# Work instructions
The following listing has lines to check for the word "Blob"; give only the number of lines that contain it.

──────────

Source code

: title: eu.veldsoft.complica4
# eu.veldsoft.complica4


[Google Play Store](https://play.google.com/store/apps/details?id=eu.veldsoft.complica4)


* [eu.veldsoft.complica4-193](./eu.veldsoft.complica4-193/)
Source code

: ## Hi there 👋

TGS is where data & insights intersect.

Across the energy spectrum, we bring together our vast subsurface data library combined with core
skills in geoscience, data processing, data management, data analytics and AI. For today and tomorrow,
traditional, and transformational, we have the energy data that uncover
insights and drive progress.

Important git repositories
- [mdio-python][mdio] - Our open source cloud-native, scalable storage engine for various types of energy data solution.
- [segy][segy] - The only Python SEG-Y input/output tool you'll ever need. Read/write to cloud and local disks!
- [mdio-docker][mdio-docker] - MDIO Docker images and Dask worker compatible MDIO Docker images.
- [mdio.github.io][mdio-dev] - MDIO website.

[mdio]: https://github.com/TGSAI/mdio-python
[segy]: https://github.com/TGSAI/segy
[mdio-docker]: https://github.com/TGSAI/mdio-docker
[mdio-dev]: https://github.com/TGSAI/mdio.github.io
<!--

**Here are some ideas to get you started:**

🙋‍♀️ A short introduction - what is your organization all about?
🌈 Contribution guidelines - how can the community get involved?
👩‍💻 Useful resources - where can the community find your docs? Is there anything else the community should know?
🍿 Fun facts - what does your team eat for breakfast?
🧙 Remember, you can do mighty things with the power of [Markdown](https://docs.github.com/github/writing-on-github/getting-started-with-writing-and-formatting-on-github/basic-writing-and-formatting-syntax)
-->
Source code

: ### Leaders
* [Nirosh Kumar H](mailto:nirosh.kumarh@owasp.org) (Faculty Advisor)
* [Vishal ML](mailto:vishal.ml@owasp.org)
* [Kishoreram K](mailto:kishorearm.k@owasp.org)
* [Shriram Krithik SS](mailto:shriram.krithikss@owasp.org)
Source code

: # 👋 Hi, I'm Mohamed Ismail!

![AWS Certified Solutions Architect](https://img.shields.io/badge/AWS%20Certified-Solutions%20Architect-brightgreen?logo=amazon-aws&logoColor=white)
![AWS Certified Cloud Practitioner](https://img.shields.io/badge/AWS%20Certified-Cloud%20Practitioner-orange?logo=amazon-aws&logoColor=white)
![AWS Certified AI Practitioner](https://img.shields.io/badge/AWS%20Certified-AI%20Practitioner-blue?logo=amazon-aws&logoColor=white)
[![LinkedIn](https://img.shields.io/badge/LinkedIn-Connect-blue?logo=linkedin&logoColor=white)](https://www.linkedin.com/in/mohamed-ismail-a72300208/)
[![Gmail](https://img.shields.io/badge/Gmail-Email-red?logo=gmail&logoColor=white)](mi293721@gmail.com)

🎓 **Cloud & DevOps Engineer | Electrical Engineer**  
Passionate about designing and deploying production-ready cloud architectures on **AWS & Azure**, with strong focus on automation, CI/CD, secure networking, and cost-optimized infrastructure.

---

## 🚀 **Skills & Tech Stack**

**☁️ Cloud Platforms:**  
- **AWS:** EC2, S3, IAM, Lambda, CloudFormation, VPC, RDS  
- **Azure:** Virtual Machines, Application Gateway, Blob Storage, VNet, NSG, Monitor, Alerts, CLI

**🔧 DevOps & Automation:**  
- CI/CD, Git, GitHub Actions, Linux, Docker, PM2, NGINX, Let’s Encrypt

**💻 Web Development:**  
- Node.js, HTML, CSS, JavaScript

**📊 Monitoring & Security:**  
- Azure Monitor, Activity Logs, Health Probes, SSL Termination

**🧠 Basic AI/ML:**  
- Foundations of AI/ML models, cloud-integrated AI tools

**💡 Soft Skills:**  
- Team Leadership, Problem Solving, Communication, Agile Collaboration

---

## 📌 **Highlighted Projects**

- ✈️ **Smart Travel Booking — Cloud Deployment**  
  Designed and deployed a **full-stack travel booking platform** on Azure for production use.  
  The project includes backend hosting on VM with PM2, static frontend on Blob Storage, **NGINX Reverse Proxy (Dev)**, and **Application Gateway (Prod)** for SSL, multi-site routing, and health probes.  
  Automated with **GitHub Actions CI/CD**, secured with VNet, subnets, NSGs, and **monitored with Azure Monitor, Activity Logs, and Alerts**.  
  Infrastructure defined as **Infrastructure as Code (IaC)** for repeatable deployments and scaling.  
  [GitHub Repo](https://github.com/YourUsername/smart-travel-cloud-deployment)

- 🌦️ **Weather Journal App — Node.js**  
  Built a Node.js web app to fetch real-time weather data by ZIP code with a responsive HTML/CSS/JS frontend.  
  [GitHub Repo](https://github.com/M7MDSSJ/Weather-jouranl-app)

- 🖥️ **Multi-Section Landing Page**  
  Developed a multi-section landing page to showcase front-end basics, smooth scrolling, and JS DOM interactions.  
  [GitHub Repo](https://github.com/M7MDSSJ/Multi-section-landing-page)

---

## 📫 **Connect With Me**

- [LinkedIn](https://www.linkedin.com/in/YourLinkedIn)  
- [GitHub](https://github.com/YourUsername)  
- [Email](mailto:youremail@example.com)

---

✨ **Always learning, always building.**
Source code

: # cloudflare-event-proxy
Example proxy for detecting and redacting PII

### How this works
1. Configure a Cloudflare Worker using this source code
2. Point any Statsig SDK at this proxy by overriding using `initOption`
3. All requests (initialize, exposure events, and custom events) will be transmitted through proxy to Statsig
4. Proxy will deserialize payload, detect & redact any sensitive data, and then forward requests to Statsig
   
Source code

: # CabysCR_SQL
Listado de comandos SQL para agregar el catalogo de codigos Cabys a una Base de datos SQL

──────────

# Exercise answer
2